▸ Prompt: Wherever the string "tarefas" turns up in the data, copy the whole line.

*** Data for the task ***

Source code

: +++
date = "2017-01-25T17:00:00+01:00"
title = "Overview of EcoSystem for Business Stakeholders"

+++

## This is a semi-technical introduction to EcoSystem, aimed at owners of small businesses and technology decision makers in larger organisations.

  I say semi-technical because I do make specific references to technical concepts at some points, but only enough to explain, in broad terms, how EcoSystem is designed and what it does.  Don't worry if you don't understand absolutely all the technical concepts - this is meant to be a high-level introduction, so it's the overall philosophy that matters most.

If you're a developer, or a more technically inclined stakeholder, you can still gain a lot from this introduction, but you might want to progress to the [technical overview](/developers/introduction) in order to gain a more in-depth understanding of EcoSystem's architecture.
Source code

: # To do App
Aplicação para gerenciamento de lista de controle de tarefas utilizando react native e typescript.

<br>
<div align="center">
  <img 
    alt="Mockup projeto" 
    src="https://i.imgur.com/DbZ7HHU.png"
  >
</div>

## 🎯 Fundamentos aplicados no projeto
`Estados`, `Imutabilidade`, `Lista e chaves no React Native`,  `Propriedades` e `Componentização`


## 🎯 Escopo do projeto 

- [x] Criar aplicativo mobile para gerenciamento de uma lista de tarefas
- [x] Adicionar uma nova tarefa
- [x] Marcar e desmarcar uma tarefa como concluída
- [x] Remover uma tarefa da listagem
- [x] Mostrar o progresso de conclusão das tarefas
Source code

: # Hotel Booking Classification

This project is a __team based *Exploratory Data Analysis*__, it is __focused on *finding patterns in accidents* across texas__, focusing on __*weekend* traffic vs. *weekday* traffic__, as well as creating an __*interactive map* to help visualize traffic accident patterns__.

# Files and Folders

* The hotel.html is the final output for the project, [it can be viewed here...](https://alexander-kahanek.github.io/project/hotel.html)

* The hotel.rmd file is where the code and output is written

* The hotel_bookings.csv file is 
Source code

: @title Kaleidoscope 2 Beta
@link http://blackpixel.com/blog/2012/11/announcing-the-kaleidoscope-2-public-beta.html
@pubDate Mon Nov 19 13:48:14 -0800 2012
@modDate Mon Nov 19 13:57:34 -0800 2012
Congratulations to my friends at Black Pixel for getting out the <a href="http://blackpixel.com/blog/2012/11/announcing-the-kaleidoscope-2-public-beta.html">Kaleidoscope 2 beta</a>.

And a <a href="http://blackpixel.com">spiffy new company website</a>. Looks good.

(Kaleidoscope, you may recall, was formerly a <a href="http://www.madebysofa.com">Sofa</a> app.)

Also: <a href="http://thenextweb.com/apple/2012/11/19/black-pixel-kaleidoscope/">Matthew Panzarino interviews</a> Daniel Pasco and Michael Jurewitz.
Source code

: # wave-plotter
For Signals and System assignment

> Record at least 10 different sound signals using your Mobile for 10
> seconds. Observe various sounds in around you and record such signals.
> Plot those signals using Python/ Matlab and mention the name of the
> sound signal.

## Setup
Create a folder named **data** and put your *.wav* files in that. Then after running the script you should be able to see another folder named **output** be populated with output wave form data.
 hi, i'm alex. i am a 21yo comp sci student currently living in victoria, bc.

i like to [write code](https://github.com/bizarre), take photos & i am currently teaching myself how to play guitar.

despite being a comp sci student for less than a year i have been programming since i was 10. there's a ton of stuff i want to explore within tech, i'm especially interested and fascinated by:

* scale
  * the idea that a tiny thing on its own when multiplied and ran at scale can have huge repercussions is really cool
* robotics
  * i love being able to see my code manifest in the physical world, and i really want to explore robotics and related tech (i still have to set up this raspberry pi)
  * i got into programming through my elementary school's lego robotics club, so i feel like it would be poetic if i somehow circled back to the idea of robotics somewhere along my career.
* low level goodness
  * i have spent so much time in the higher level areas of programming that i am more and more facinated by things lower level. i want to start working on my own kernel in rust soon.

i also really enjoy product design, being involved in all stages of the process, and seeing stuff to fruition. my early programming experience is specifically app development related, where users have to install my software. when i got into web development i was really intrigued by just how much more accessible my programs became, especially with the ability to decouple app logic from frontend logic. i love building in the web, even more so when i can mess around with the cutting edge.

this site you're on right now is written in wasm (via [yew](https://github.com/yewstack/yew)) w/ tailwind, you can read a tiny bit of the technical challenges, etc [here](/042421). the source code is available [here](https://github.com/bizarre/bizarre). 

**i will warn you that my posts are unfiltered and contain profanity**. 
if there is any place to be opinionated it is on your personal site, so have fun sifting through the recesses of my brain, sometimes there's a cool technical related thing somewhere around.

*** End of Data for the task ***
*** Data for the task ***

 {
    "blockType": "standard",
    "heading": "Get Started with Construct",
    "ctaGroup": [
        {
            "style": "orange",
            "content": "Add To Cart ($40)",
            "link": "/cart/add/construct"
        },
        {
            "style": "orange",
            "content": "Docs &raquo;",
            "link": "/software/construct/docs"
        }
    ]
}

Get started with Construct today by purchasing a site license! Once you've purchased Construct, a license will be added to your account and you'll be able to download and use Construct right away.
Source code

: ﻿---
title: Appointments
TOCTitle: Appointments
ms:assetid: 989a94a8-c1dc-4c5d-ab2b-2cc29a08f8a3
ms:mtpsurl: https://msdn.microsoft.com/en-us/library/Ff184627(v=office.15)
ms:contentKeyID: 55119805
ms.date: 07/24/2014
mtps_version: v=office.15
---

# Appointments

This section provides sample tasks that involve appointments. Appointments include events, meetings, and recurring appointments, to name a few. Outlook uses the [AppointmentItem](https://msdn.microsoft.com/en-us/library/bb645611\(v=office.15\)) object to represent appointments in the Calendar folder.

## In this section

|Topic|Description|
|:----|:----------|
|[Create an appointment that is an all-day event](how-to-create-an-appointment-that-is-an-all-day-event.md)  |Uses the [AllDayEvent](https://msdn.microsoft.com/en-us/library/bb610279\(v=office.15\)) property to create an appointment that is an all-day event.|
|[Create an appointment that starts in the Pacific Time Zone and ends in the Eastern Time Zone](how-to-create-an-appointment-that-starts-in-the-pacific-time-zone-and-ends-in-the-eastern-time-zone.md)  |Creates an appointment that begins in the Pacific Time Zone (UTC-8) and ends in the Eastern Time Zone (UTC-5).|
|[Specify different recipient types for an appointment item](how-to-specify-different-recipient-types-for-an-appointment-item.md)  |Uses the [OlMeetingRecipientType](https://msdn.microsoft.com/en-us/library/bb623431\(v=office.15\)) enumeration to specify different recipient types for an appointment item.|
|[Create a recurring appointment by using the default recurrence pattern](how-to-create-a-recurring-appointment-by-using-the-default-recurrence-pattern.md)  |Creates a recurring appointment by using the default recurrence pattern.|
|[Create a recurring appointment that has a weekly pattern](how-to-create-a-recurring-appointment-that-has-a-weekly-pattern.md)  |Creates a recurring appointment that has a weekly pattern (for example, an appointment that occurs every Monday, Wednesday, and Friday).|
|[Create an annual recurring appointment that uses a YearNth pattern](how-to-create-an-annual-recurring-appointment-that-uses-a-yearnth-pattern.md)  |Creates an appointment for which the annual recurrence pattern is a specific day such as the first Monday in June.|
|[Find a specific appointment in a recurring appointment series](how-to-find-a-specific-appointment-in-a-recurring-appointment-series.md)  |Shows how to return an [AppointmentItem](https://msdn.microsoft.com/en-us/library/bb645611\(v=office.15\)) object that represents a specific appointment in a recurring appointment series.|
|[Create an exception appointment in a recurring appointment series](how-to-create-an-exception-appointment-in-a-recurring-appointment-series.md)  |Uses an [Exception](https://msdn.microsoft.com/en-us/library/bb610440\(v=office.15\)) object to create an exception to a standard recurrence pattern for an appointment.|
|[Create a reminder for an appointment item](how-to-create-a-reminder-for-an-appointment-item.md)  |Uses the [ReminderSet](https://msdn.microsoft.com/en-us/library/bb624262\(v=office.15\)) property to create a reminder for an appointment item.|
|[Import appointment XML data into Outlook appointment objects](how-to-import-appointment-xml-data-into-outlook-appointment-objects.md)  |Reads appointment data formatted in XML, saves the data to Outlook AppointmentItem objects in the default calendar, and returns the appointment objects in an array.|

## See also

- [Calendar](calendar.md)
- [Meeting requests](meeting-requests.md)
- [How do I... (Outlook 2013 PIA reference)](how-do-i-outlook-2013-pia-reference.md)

*** End of Data for the task ***
*** Data for the task ***

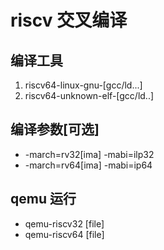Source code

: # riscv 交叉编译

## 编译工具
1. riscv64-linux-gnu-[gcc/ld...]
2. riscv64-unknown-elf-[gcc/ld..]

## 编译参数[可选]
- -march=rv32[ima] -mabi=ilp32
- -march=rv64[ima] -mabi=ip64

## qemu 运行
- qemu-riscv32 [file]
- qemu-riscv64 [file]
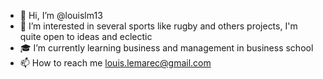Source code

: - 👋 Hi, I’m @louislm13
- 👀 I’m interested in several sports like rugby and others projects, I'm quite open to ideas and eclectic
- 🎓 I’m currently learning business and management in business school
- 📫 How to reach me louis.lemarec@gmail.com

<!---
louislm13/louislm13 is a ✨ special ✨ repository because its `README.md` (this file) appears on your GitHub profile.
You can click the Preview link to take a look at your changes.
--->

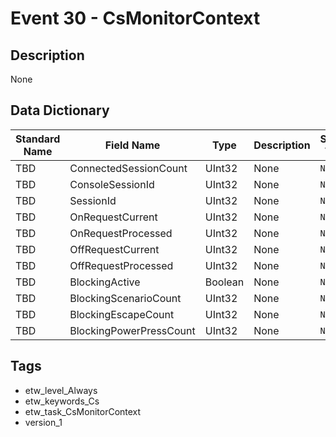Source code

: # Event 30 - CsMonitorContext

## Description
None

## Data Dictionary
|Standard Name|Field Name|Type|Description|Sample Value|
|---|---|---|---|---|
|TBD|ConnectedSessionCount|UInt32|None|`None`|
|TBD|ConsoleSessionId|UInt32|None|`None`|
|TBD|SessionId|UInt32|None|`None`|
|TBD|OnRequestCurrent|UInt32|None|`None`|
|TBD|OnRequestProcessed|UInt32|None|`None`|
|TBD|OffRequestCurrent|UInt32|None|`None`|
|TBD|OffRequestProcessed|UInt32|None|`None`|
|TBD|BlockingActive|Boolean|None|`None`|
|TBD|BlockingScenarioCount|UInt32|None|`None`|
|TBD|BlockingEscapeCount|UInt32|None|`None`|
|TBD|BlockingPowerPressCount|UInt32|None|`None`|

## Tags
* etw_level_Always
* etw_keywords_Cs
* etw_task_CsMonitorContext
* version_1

*** End of Data for the task ***

▸ Solution:
Aplicação para gerenciamento de lista de controle de tarefas utilizando react native e typescript.
- [x] Criar aplicativo mobile para gerenciamento de uma lista de tarefas
- [x] Mostrar o progresso de conclusão das tarefas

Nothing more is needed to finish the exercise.